The song Paul McCartney called “the beginning of The Beatles”

Every one of The Beatles was responsible for turning the band into the rock and roll legends they are today. Even though the band may have come down to the songwriting partnership of John Lennon and Paul McCartney in the early days, George Harrison and Ringo Starr were just as instrumental in turning their songs into classics when they added their signature touch to everything. While McCartney knew that the band were on to something in the beginning, he considered one performance as the moment when everything came together.

Before McCartney started to form a band, though, John Lennon was destined to play rock and roll. Loving the sounds he heard from everyone from Little Richard to Chuck Berry, Lennon became enamoured with rock and roll and would create a makeshift guitar vocabulary out of the banjo chords his mother had shown him.

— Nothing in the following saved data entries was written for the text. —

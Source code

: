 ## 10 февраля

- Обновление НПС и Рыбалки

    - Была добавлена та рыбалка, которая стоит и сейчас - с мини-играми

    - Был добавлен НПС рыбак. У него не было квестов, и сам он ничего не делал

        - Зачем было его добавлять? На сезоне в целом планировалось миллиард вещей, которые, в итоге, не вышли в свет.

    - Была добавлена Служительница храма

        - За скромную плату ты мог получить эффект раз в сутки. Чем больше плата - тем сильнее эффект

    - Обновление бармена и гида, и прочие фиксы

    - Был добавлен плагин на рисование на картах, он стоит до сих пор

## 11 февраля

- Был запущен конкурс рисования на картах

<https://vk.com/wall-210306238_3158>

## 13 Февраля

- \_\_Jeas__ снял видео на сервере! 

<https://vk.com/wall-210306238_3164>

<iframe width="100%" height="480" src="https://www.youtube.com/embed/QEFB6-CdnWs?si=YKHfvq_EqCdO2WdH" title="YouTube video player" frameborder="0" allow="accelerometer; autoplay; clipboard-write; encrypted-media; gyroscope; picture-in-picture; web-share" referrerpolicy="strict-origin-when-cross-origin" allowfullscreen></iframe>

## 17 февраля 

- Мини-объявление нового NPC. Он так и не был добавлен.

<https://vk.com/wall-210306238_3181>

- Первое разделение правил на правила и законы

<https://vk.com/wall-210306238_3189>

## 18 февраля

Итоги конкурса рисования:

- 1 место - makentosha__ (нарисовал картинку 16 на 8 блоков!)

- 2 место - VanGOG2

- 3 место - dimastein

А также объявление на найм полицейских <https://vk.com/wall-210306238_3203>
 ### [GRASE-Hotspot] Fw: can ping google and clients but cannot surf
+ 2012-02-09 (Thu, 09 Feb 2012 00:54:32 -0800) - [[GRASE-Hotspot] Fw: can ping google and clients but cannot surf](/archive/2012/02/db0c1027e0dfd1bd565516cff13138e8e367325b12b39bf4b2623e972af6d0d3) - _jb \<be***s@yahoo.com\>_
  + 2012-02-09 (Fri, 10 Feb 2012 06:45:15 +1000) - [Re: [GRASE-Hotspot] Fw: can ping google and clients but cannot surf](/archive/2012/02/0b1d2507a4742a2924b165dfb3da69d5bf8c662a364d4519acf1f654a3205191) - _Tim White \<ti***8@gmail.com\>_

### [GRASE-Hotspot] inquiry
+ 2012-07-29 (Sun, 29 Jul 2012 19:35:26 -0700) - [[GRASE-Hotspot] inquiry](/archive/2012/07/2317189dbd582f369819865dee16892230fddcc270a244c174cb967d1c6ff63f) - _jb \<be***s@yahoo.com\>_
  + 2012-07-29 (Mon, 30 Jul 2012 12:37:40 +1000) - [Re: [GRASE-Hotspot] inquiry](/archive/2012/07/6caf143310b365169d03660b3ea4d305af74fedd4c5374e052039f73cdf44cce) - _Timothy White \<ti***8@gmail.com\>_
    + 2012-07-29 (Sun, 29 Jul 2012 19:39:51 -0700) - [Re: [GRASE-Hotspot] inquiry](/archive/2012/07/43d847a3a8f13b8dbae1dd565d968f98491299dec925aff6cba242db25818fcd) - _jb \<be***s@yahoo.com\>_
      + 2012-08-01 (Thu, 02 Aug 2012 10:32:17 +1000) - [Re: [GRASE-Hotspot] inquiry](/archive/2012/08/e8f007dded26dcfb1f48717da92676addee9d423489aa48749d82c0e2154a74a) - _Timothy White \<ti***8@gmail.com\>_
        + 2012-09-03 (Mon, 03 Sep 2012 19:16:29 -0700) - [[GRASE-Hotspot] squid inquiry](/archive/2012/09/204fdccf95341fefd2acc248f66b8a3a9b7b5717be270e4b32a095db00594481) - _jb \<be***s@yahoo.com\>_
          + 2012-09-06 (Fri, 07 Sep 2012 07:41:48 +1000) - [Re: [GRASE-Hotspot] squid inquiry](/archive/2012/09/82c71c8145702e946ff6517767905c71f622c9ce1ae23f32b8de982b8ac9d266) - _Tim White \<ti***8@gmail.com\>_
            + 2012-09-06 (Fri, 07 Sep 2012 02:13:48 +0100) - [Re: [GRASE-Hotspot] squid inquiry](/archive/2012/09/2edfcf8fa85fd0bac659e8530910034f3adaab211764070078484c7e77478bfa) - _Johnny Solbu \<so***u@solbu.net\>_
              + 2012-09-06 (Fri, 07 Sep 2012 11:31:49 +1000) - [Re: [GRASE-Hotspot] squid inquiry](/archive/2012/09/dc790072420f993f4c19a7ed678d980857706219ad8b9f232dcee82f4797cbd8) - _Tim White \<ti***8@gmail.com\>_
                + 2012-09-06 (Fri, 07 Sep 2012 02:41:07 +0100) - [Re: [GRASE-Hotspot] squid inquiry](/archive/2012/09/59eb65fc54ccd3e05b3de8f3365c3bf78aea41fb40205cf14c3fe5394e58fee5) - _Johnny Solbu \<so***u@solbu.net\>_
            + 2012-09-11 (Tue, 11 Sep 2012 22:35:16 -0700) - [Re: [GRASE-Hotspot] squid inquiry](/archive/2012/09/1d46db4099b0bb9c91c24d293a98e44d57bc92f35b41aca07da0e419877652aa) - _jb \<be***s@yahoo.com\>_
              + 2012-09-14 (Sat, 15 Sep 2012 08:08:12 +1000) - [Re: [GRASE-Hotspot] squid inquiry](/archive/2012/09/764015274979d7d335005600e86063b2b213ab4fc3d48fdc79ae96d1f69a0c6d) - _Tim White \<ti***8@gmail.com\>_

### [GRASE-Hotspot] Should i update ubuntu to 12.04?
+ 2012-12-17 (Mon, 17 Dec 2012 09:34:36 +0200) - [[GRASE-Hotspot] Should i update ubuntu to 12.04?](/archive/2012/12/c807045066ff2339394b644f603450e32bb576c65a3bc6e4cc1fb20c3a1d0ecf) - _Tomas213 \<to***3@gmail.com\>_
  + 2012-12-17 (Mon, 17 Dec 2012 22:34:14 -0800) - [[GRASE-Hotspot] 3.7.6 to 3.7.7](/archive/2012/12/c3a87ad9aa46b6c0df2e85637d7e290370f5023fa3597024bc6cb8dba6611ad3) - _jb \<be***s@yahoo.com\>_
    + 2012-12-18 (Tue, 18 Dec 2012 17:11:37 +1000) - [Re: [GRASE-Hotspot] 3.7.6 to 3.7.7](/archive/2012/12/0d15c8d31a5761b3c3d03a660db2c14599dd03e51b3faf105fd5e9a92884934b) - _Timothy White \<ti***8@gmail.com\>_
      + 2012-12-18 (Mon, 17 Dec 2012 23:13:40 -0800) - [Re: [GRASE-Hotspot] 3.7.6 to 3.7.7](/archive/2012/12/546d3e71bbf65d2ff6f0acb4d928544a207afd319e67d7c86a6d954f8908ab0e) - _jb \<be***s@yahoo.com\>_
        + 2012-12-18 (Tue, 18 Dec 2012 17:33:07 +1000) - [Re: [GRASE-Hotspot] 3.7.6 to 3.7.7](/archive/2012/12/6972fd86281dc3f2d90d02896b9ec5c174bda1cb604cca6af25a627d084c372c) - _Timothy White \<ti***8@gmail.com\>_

Once McCartney turned up at one of the gigs from Lennon’s upstart group, The Quarrymen, Lennon realised that the new kid had something that might be bigger than he ever imagined. After drafting in McCartney’s boyhood friend George Harrison on lead guitar, the band recorded various demos wherever they could while going through many different drummers.

During their first trip to Hamburg, Germany, the band would learn to refine their chops, playing into the wee hours of the morning and finding new ways to entertain their audience and themselves onstage. Although the group would lose bassist Stu Sutcliffe after he decided to stay in Germany, McCartney would transition over to bass for the rest of their career.

As the band started refining their chops, though, Pete Best began to stick out as the hindrance to their early years. While there was nothing inherently wrong with the way Best played, Ringo Starr would breathe new life into the band whenever he sat in with them at their Liverpool gigs.

Coming from the group Rory Storm and the Hurricanes, Starr was known as a musical veteran in the band’s eyes, with McCartney noting that he looked like a proper grown-up musician compared to the rest of the band. Although Starr was meant to be a fill-in the handful of times he played with the group, McCartney remembered when Fab Four magic began onstage.

Tearing through their English version of Ray Charles’s classic, ‘What’d I Say’, the band worried they couldn’t pull it off with a new drummer. Not missing a beat, Starr would make the signature swing look effortlessly, which led the rest of the band to reconsider Best’s position.

When inducting Starr into the Rock and Roll Hall of Fame, McCartney thought this song was responsible for The Beatles magic truly beginning, saying, “It’s kind of a hard drum part to do, but Ringo nailed it. And I was looking at John and George going, ‘Fucking hell, what is this?’. And that was the beginning, really, of The Beatles”.

Starr would even get his fair share of mileage out of that shuffle groove, later incorporating it into the basic track for the band’s single, ‘I Feel Fine’. The Beatles may have been honing their craft for years at that point, but the pure magic generated by every member of the band solidified the moment that they performed this song.